[Work required] Copy the data verbatim and leave out every picture.

[Listed entries]
+ + + +

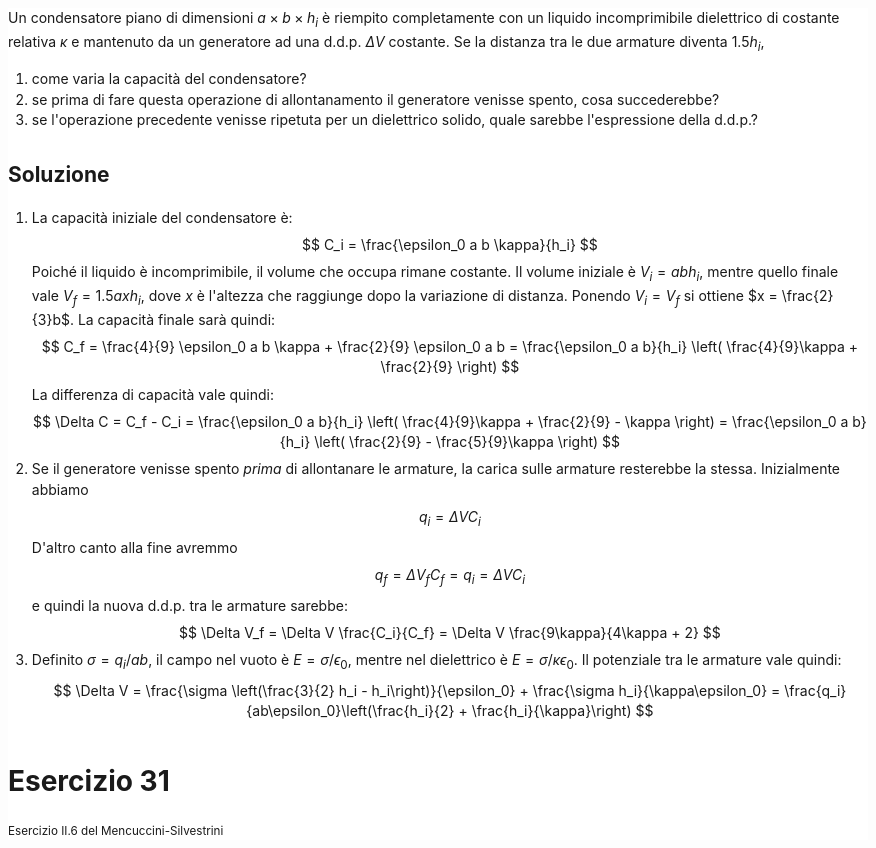 Un condensatore piano di dimensioni $a \times b \times h_i$ è riempito completamente con un liquido incomprimibile dielettrico di costante relativa $\kappa$ e mantenuto da un generatore ad una d.d.p. $\Delta V$ costante. Se la distanza tra le due armature diventa $1.5 h_i$,

1. come varia la capacità del condensatore?
2. se prima di fare questa operazione di allontanamento il generatore venisse spento, cosa succederebbe?
3. se l'operazione precedente venisse ripetuta per un dielettrico solido, quale sarebbe l'espressione della d.d.p.?

## Soluzione

1. La capacità iniziale del condensatore è:
$$
C_i = \frac{\epsilon_0 a b \kappa}{h_i}
$$
Poiché il liquido è incomprimibile, il volume che occupa rimane costante. Il volume iniziale è $V_i = abh_i$, mentre quello finale vale $V_f = 1.5 a x h_i$, dove $x$ è l'altezza che raggiunge dopo la variazione di distanza. Ponendo $V_i = V_f$ si ottiene $x = \frac{2}{3}b$. La capacità finale sarà quindi:
$$
C_f = \frac{4}{9} \epsilon_0 a b \kappa + \frac{2}{9} \epsilon_0 a b = \frac{\epsilon_0 a b}{h_i} \left( \frac{4}{9}\kappa + \frac{2}{9} \right)
$$
La differenza di capacità vale quindi:
$$
\Delta C = C_f - C_i = \frac{\epsilon_0 a b}{h_i} \left( \frac{4}{9}\kappa + \frac{2}{9} - \kappa \right) = \frac{\epsilon_0 a b}{h_i} \left( \frac{2}{9} - \frac{5}{9}\kappa \right)
$$
2. Se il generatore venisse spento *prima* di allontanare le armature, la carica sulle armature resterebbe la stessa. Inizialmente abbiamo
$$
q_i = \Delta V C_i
$$
D'altro canto alla fine avremmo
$$
q_f = \Delta V_f C_f = q_i = \Delta V C_i
$$
e quindi la nuova d.d.p. tra le armature sarebbe:
$$
\Delta V_f = \Delta V \frac{C_i}{C_f} = \Delta V \frac{9\kappa}{4\kappa + 2}
$$
3. Definito $\sigma = q_i / ab$, il campo nel vuoto è $E = \sigma / \epsilon_0$, mentre nel dielettrico è $E = \sigma / \kappa\epsilon_0$. Il potenziale tra le armature vale quindi:
$$
\Delta V = \frac{\sigma \left(\frac{3}{2} h_i - h_i\right)}{\epsilon_0} + \frac{\sigma h_i}{\kappa\epsilon_0} = \frac{q_i}{ab\epsilon_0}\left(\frac{h_i}{2} + \frac{h_i}{\kappa}\right)
$$

# Esercizio 31
<small>Esercizio II.6 del Mencuccini-Silvestrini</small>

+ + + +

[Result for this exercise]
 Un condensatore piano di dimensioni $a \times b \times h_i$ è riempito completamente con un liquido incomprimibile dielettrico di costante relativa $\kappa$ e mantenuto da un generatore ad una d.d.p. $\Delta V$ costante. Se la distanza tra le due armature diventa $1.5 h_i$,

1. come varia la capacità del condensatore?
2. se prima di fare questa operazione di allontanamento il generatore venisse spento, cosa succederebbe?
3. se l'operazione precedente venisse ripetuta per un dielettrico solido, quale sarebbe l'espressione della d.d.p.?

## Soluzione

1. La capacità iniziale del condensatore è:
$$
C_i = \frac{\epsilon_0 a b \kappa}{h_i}
$$
Poiché il liquido è incomprimibile, il volume che occupa rimane costante. Il volume iniziale è $V_i = abh_i$, mentre quello finale vale $V_f = 1.5 a x h_i$, dove $x$ è l'altezza che raggiunge dopo la variazione di distanza. Ponendo $V_i = V_f$ si ottiene $x = \frac{2}{3}b$. La capacità finale sarà quindi:
$$
C_f = \frac{4}{9} \epsilon_0 a b \kappa + \frac{2}{9} \epsilon_0 a b = \frac{\epsilon_0 a b}{h_i} \left( \frac{4}{9}\kappa + \frac{2}{9} \right)
$$
La differenza di capacità vale quindi:
$$
\Delta C = C_f - C_i = \frac{\epsilon_0 a b}{h_i} \left( \frac{4}{9}\kappa + \frac{2}{9} - \kappa \right) = \frac{\epsilon_0 a b}{h_i} \left( \frac{2}{9} - \frac{5}{9}\kappa \right)
$$
2. Se il generatore venisse spento *prima* di allontanare le armature, la carica sulle armature resterebbe la stessa. Inizialmente abbiamo
$$
q_i = \Delta V C_i
$$
D'altro canto alla fine avremmo
$$
q_f = \Delta V_f C_f = q_i = \Delta V C_i
$$
e quindi la nuova d.d.p. tra le armature sarebbe:
$$
\Delta V_f = \Delta V \frac{C_i}{C_f} = \Delta V \frac{9\kappa}{4\kappa + 2}
$$
3. Definito $\sigma = q_i / ab$, il campo nel vuoto è $E = \sigma / \epsilon_0$, mentre nel dielettrico è $E = \sigma / \kappa\epsilon_0$. Il potenziale tra le armature vale quindi:
$$
\Delta V = \frac{\sigma \left(\frac{3}{2} h_i - h_i\right)}{\epsilon_0} + \frac{\sigma h_i}{\kappa\epsilon_0} = \frac{q_i}{ab\epsilon_0}\left(\frac{h_i}{2} + \frac{h_i}{\kappa}\right)
$$

# Esercizio 31
<small>Esercizio II.6 del Mencuccini-Silvestrini</small>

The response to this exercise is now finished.